SUBMISSION INFORMATION
TLT addresses all aspects of treebank design, development, and use. As “treebanks” we consider any pairing of natural language data (spoken, signed, or written) with annotations of linguistic structure at various levels of analysis, including e.g., morpho-phonology, syntax, semantics, and discourse. Annotations can take any form (including trees or general graphs), but they should be encoded in a way that enables computational processing. Types of papers we anticipate include reflections on the design of linguistic annotations, methodology studies, resource announcements or updates, annotation or conversion tool development, and reports on treebank usage. The workshop invites the submission of papers, posters and software demonstrations on original and unpublished research on the following topics, including, but not limited to:
- Design principles and annotation schemes for treebanks
- The use of treebanks in acquiring linguistic knowledge
- The use of treebanks for NLP applications
- The role of linguistic theories in treebank development
- Treebanks as a knowledge source for linguistic research
- Treebank annotation beyond syntax: semantics, pragmatics and discourse
- Evaluation and quality control of treebanks
- Tools for creation and management of treebanks
- Treebanks for lesser-resourced languages
- Theories, schemas and applications for parallel treebanks
- Standards for treebanks
- (Semi-)automatic methods for creating large treebanks
- Mapping of treebanks to Linked Open Data resources
- Domain-specific treebanks
- The future of treebanks and treebanking
- Multi-word expressions in treebanks
- Language-universal annotation for treebanks and its relation to language-specific annotation
Papers should describe original work; they should emphasize completed work rather than intended work, and should indicate clearly the state of completion of the reported results. Submissions will be judged on correctness, originality, technical strength, significance and relevance to the conference, and interest to the attendees.
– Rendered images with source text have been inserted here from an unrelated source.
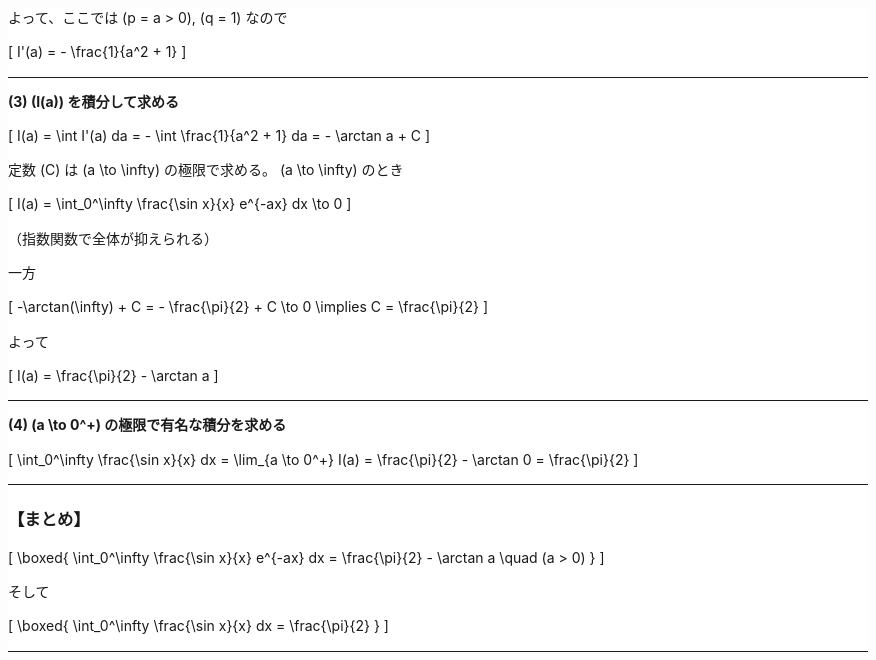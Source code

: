 よって、ここでは \(p = a > 0\), \(q = 1\) なので

\[
I'(a) = - \frac{1}{a^2 + 1}
\]

---

**(3) \(I(a)\) を積分して求める**

\[
I(a) = \int I'(a) da = - \int \frac{1}{a^2 + 1} da = - \arctan a + C
\]

定数 \(C\) は \(a \to \infty\) の極限で求める。 \(a \to \infty\) のとき

\[
I(a) = \int_0^\infty \frac{\sin x}{x} e^{-ax} dx \to 0
\]

（指数関数で全体が抑えられる）

一方

\[
-\arctan(\infty) + C = - \frac{\pi}{2} + C \to 0 \implies C = \frac{\pi}{2}
\]

よって

\[
I(a) = \frac{\pi}{2} - \arctan a
\]

---

**(4) \(a \to 0^+\) の極限で有名な積分を求める**

\[
\int_0^\infty \frac{\sin x}{x} dx = \lim_{a \to 0^+} I(a) = \frac{\pi}{2} - \arctan 0 = \frac{\pi}{2}
\]

---

### 【まとめ】

\[
\boxed{
\int_0^\infty \frac{\sin x}{x} e^{-ax} dx = \frac{\pi}{2} - \arctan a \quad (a > 0)
}
\]

そして

\[
\boxed{
\int_0^\infty \frac{\sin x}{x} dx = \frac{\pi}{2}
}
\]

---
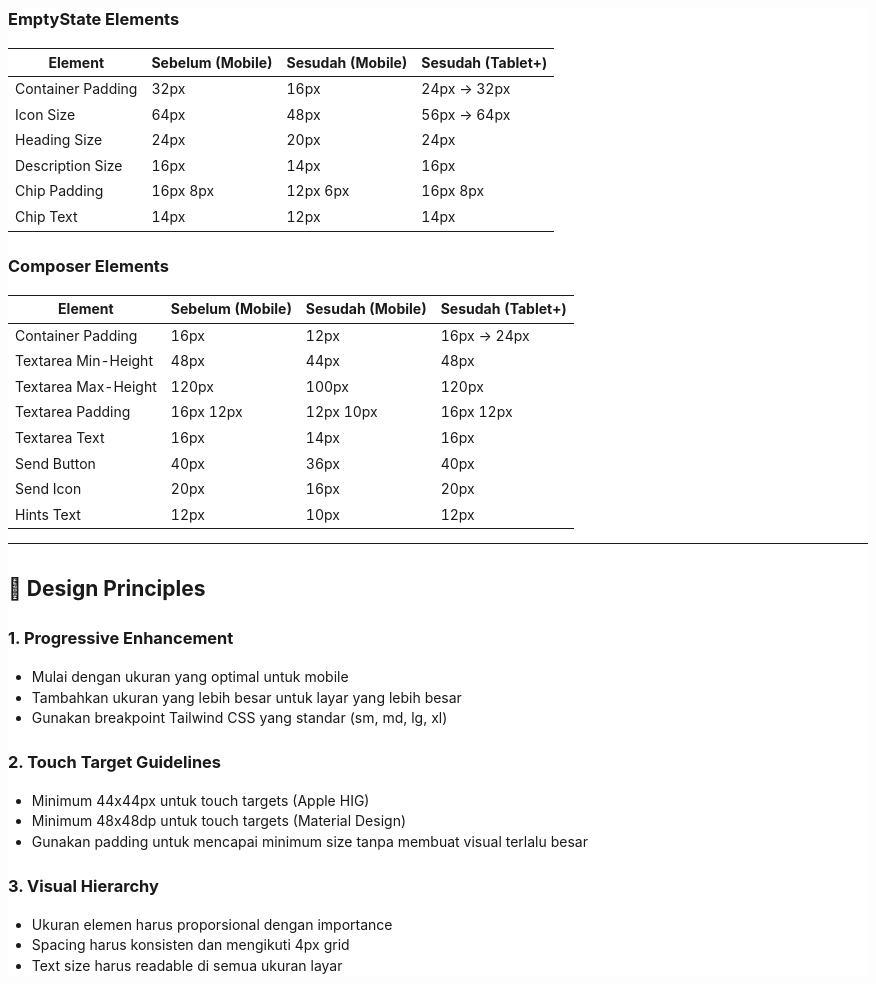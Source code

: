 ### EmptyState Elements

| Element | Sebelum (Mobile) | Sesudah (Mobile) | Sesudah (Tablet+) |
|---------|------------------|------------------|-------------------|
| Container Padding | 32px | 16px | 24px → 32px |
| Icon Size | 64px | 48px | 56px → 64px |
| Heading Size | 24px | 20px | 24px |
| Description Size | 16px | 14px | 16px |
| Chip Padding | 16px 8px | 12px 6px | 16px 8px |
| Chip Text | 14px | 12px | 14px |

### Composer Elements

| Element | Sebelum (Mobile) | Sesudah (Mobile) | Sesudah (Tablet+) |
|---------|------------------|------------------|-------------------|
| Container Padding | 16px | 12px | 16px → 24px |
| Textarea Min-Height | 48px | 44px | 48px |
| Textarea Max-Height | 120px | 100px | 120px |
| Textarea Padding | 16px 12px | 12px 10px | 16px 12px |
| Textarea Text | 16px | 14px | 16px |
| Send Button | 40px | 36px | 40px |
| Send Icon | 20px | 16px | 20px |
| Hints Text | 12px | 10px | 12px |

---

## 🎨 Design Principles

### 1. **Progressive Enhancement**
- Mulai dengan ukuran yang optimal untuk mobile
- Tambahkan ukuran yang lebih besar untuk layar yang lebih besar
- Gunakan breakpoint Tailwind CSS yang standar (sm, md, lg, xl)

### 2. **Touch Target Guidelines**
- Minimum 44x44px untuk touch targets (Apple HIG)
- Minimum 48x48dp untuk touch targets (Material Design)
- Gunakan padding untuk mencapai minimum size tanpa membuat visual terlalu besar

### 3. **Visual Hierarchy**
- Ukuran elemen harus proporsional dengan importance
- Spacing harus konsisten dan mengikuti 4px grid
- Text size harus readable di semua ukuran layar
We invite paper submissions in two distinct tracks:
- regular papers on substantial, original, and unpublished research, including empirical evaluation results, where appropriate
- short papers on smaller, focused contributions, work in progress, negative results, surveys, or opinion pieces
Long papers may consist of up to 8 pages of content (excluding references and appendecies). Short papers may consist of up to 4 pages of content (excluding references and appendencies).
All papers accepted for presentation at the workshop will be included in the TLT 2023 proceedings volume, which will be part of the ACL Anthology.
All submissions should follow the two-column format and the style guidelines. We strongly recommend the use of the LaTeX style files, OpenDocument, or Microsoft Word templates created for ACL: https://github.com/acl-org/acl-style-files
Submissions will be reviewed double-blind. All regular and short papers must be anonymous, i.e. not reveal author(s) on the title page or through self-references. So e.g., “We previously showed (Smith, 2020) …”, should be avoided. Instead, use citations such as “Smith (2020) previously showed …”. Demonstration papers need not be anonymous. Papers must be submitted digitally, in PDF, and uploaded through the on-line conference system (Link Forthcoming)
Submissions that violate either of these requirements will be rejected without review.